2:6 As ye have therefore {h} received Christ Jesus the Lord, [so] walk ye in him:

      (h) So then Christ does not depend upon men's traditions.

Col 2:8

2:8 {4} Beware lest any man {i} spoil you through philosophy and vain deceit, {5} after the tradition of men, {6} after the {k} rudiments of the world, {7} and not after Christ.

      (4) He brings all corruptions under three types. The first is that which rests on vain and curious speculations, and yet bears a show of certain subtle wisdom.
      (i) This is a word of war, and it is as much as to drive or carry away a spoil or booty.
      (5) The second, which is manifestly superstitious and vain, and stands only upon custom and pretended inspirations.
      (6) The third type was of those who joined the rudiments of the world (that is to say, the ceremonies of the Law) with the Gospel.
      (k) Principles and rules, with which God ruled his Church, as it were under a schoolmaster.
      (7) A general confutation of all corruptions is this, that if it adds anything to Christ, it must necessarily be a false religion.

Col 2:9

2:9 {8} For in {l} him {m} dwelleth {n} all the fulness of the Godhead {o} bodily.

      (8) A reason: because only Christ, being God and man, is most perfect, and passes far above all things, so that whoever has him, requires nothing more.
      (l) By these words is shown a distinction of the natures.
      (m) This word "dwelleth" notes out to us the joining together of those natures, so that God and man, is one Christ.
      (n) These words declare that the perfect Godhead is in Christ.
      (o) The union of God and man, is substantial and essential.

Col 2:11

2:11 {9} In whom also ye are circumcised with the circumcision made without hands, in putting off the {p} body of the sins of the flesh by the circumcision of Christ:

      (9) Now he deals precisely against the third type, that is to say, against those who urged the Jewish religion: and first of all, he denies that we have need of the circumcision of the flesh, seeing that without it we are circumcised within, by the power of Christ.
      (p) These many words are used to show what the old man is, whom Paul in other places calls the body of sin.

Col 2:12

2:12 {10} {q} Buried with {r} him in baptism, {11} wherein also ye are risen with [him] through the faith of the operation of {s} God, who hath raised him from the dead.

      (10) The taking away of an objection: we do not need an external sign to the extent which our fathers had, seeing that our baptism is a most effectual pledge and witness, of that inward restoring and renewing.
      (q) See Ro 6:4 .
      (r) So then all the force of the matter comes not from the very deed done, that is to say, it is not the dipping of us into the water by a minister that makes us to be buried with Christ, as the papists say, that even by the very act's sake we become very Christians, but it comes from the power of Christ, for the apostle adds the resurrection of Christ, and faith.
      (11) One purpose of baptism is to symbolise the death and burial of the old man, and that by the mighty power of God alone, whose power we lay hold on by faith, in the death and resurrection of Christ.
      (s) Through faith which comes from God.

Col 2:13

2:13 {12} And you, being dead in your sins {13} and the uncircumcision of your flesh, hath he quickened together with him, having forgiven you all trespasses;

      (12) Another thing baptism symbolises is, that we who were dead in sin, might obtain free remission of sins and eternal life, through faith in Christ who died for us.
      (13) A new argument which lies in these few words, and it is this: uncircumcision was no hindrance to you in obtaining life, because you were justified in Christ; therefore you do not need circumcision for the attainment of salvation.

Col 2:14

2:14 {14} Blotting out the {t} handwriting of ordinances that was against us, which was contrary to us, and took it out of the way, nailing it to his cross;

      (14) He speaks now more generally against the whole service of the Law, and shows by two reasons, that it is abolished.

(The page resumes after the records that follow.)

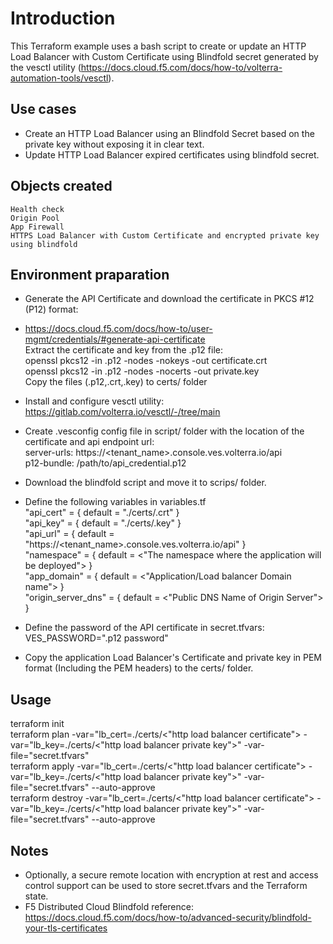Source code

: # Introduction  
This Terraform example uses a bash script to create or update an HTTP Load Balancer with Custom Certificate using Blindfold secret generated by the vesctl utility (https://docs.cloud.f5.com/docs/how-to/volterra-automation-tools/vesctl).  

## Use cases
- Create an HTTP Load Balancer using an Blindfold Secret based on the private key without exposing it in clear text.  
- Update HTTP Load Balancer expired certificates using blindfold secret.  

## Objects created
    Health check
    Origin Pool  
    App Firewall  
    HTTPS Load Balancer with Custom Certificate and encrypted private key using blindfold  

## Environment praparation 

- Generate the API Certificate and download the certificate in PKCS #12 (P12) format:  
- https://docs.cloud.f5.com/docs/how-to/user-mgmt/credentials/#generate-api-certificate  
  Extract the certificate and key from the .p12 file:  
	openssl pkcs12 -in <filename>.p12 -nodes -nokeys -out certificate.crt  
	openssl pkcs12 -in <filename>.p12 -nodes -nocerts -out private.key  
  Copy the files (.p12,.crt,.key) to certs/ folder  

- Install and configure vesctl utility: https://gitlab.com/volterra.io/vesctl/-/tree/main  

- Create .vesconfig config file in script/ folder with the location of the certificate and api endpoint url:  
  server-urls: https://<tenant_name>.console.ves.volterra.io/api  
  p12-bundle: /path/to/api_credential.p12  

- Download the blindfold script and move it to scrips/ folder.  

- Define the following variables in variables.tf  
    "api_cert" = { default = "./certs/<api credential certificate>.crt" }  
    "api_key" = { default = "./certs/<api credential key>.key" }  
    "api_url" = { default = "https://<tenant_name>.console.ves.volterra.io/api" }  
    "namespace" = { default = <"The namespace where the application will be deployed"> }  
    "app_domain" = { default = <"Application/Load balancer Domain name"> }  
    "origin_server_dns" = { default = <"Public DNS Name of Origin Server"> }  

- Define the password of the API certificate in secret.tfvars:  
  VES_PASSWORD=".p12 password"  

- Copy the application Load Balancer's Certificate and private key in PEM format (Including the PEM headers) to the certs/ folder.  

## Usage   
terraform init  
terraform plan -var="lb_cert=./certs/<"http load balancer certificate"> -var="lb_key=./certs/<"http load balancer private key">" -var-file="secret.tfvars"  
terraform apply -var="lb_cert=./certs/<"http load balancer certificate"> -var="lb_key=./certs/<"http load balancer private key">" -var-file="secret.tfvars" --auto-approve  
terraform destroy -var="lb_cert=./certs/<"http load balancer certificate"> -var="lb_key=./certs/<"http load balancer private key">" -var-file="secret.tfvars" --auto-approve

## Notes  
- Optionally, a secure remote location with encryption at rest and access control support can be used to store secret.tfvars and the Terraform state.  
- F5 Distributed Cloud Blindfold reference: https://docs.cloud.f5.com/docs/how-to/advanced-security/blindfold-your-tls-certificates   
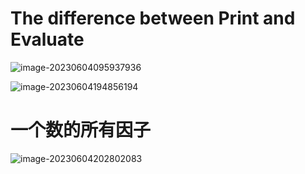 # The difference between Print and Evaluate

![image-20230604095937936](C:\Users\25075\AppData\Roaming\Typora\typora-user-images\image-20230604095937936.png)



![image-20230604194856194](C:\Users\25075\AppData\Roaming\Typora\typora-user-images\image-20230604194856194.png)

# 一个数的所有因子

![image-20230604202802083](C:\Users\25075\AppData\Roaming\Typora\typora-user-images\image-20230604202802083.png)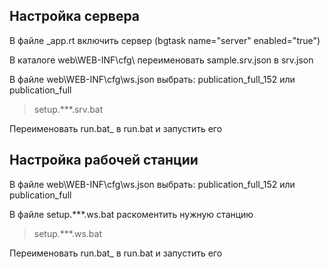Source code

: ## Настройка сервера 


В файле _app.rt включить сервер (bgtask name="server" enabled="true") 

В каталоге web\WEB-INF\cfg\ переименовать sample.srv.json в srv.json

В файле web\WEB-INF\cfg\ws.json выбрать: publication_full_152 или publication_full


>setup.***.srv.bat

Переименовать run.bat_ в run.bat и запустить его



## Настройка рабочей станции


В файле web\WEB-INF\cfg\ws.json выбрать: publication_full_152 или publication_full

В файле setup.***.ws.bat раскоментить нужную станцию

>setup.***.ws.bat

Переименовать run.bat_ в run.bat и запустить его
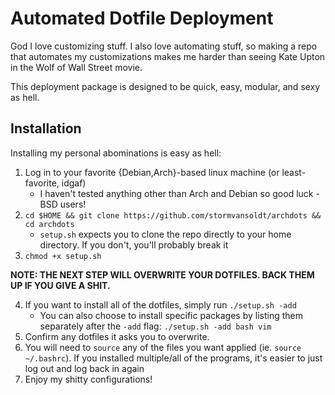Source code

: # Automated Dotfile Deployment

God I love customizing stuff. I also love automating stuff, so making a repo that automates my customizations makes me harder than seeing Kate Upton in the Wolf of Wall Street movie. 

This deployment package is designed to be quick, easy, modular, and sexy as hell.


## Installation

Installing my personal abominations is easy as hell:

1. Log in to your favorite {Debian,Arch}-based linux machine (or least-favorite, idgaf)
    - I haven't tested anything other than Arch and Debian so good luck -BSD users!
2. `cd $HOME && git clone https://github.com/stormvansoldt/archdots && cd archdots`
    - `setup.sh` expects you to clone the repo directly to your home directory. If you don't, you'll probably break it
3. `chmod +x setup.sh`

**NOTE: THE NEXT STEP WILL OVERWRITE YOUR DOTFILES. BACK THEM UP IF YOU GIVE A SHIT.**

4. If you want to install all of the dotfiles, simply run `./setup.sh -add`
    - You can also choose to install specific packages by listing them separately after the `-add` flag:
    `./setup.sh -add bash vim`
5. Confirm any dotfiles it asks you to overwrite.
6. You will need to `source` any of the files you want applied (ie. `source ~/.bashrc`). If you installed multiple/all of the programs, it's easier to just log out and log back in again
7. Enjoy my shitty configurations!
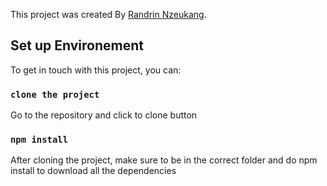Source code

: This project was created By [Randrin Nzeukang](https://randrin-nzeukang.netlify.app/).

## Set up Environement

To get in touch with this project, you can:

### `clone the project`

Go to the repository and click to clone button

### `npm install`

After cloning the project, make sure to be in the correct folder and do npm install to download all the dependencies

First, to what purpose would he that has obtained remission of all his sins in Christ, require those helps of the Law? Secondly, because if a man rightly considers those rites, he will find that they were so many testimonies of our guiltiness, by which we manifestly witnessed as it were by our own handwritings, that we deserved damnation. Therefore Christ put out that handwriting by his coming, and fastening it to the cross, triumphed over all our enemies, were they ever so mighty. Therefore to what end and purpose should we now use those ceremonies, as though we were still guilty of sin, and subject to the tyranny of our enemies?
      (t) Abolishing the rites and ceremonies.

Col 2:15

2:15 [And] having spoiled {u} principalities and powers, he {x} made a shew of them openly, triumphing over them in {y} it.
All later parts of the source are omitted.